Many financial advisers have expressed concern that those who are expected to submit a return are unaware, or do not appreciate the consequences of failing to do so.

There is an automatic £100 fine for missing the 31 January deadline and any tax paid after the deadline will also incur interest. Any outstanding tax after 2 March will attract a 5 per cent surcharge.

James Hender, partner and head of the private wealth group at Saffery Champness, comments: "More people than ever are having to file tax returns owing to the claw back of child benefit. This is the first year in which the government reclaims 100% of child benefit from households in which someone earns more than £60,000. Under the rules, if your income is above £50,000 and you have received child benefit in the last tax year, you must submit a return.

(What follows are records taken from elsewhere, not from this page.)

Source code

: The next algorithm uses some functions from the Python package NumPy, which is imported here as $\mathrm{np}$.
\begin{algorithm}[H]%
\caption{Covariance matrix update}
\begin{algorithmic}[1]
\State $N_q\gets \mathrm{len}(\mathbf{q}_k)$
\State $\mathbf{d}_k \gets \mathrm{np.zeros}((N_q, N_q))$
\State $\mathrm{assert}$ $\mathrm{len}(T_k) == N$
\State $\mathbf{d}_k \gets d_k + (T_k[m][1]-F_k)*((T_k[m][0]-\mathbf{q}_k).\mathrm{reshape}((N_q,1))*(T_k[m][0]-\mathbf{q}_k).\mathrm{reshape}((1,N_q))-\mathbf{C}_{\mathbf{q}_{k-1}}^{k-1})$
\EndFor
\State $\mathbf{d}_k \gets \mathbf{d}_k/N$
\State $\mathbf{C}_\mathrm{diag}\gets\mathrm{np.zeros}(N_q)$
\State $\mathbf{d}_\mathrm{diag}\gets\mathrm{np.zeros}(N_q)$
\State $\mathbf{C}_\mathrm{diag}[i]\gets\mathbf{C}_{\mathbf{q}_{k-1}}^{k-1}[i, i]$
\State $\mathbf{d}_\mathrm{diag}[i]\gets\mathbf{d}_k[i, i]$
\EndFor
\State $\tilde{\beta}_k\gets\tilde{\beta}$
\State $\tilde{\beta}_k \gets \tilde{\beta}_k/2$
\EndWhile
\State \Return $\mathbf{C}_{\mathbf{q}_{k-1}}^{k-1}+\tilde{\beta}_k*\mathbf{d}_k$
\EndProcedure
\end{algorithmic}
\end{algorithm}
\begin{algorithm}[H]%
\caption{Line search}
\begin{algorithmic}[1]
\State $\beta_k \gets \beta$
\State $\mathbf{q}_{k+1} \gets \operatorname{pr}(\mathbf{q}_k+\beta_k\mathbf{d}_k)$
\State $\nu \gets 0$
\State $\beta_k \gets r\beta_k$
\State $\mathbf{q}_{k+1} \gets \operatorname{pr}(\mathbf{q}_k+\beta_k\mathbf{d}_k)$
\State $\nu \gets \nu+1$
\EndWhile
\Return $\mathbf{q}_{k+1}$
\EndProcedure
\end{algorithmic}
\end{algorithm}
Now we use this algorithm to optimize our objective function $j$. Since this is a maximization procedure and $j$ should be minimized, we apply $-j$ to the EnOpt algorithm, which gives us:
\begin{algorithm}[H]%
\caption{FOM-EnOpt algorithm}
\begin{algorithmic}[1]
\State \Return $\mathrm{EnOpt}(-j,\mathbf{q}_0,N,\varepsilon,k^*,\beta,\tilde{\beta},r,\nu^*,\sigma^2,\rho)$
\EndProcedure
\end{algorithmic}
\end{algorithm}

"Of late HMRC have been sending speculative letters to higher earners, asking them to formally declare by 31 January that they or their partners are not due to repay any child benefit received. This indicates that they are focused on this issue, and are sure to follow up with anyone they suspect of not complying."

Practical considerations

Lucy Brennan, also a partner in Saffery Champness' private client team, warned tax payers that registration for the platform used to submit tax returns can take more a week, and so must be factored into their planning.

HMRC has made clear that postal delays will not be considered a valid excuse for late returns.

"Time is really short now if you have lost your login details for the government gateway or are filing for the first time and need to request an activation code in order to use the government gateway. These are sent out in the post and can take up to seven days to arrive, if not longer. HMRC will not accept delays in the post as an excuse for late filing of a return and will uphold penalties for late returns in these circumstances," she said.

James Hender added: "HMRC computer servers have a nasty habit of crashing under the weight of last-minute filers, so early submission is advisable. I have seen an increase in the number of incorrect PAYE codes for 2013-14. This has already resulted in clients having unexpected tax liabilities at 31 January, and is something to look out for."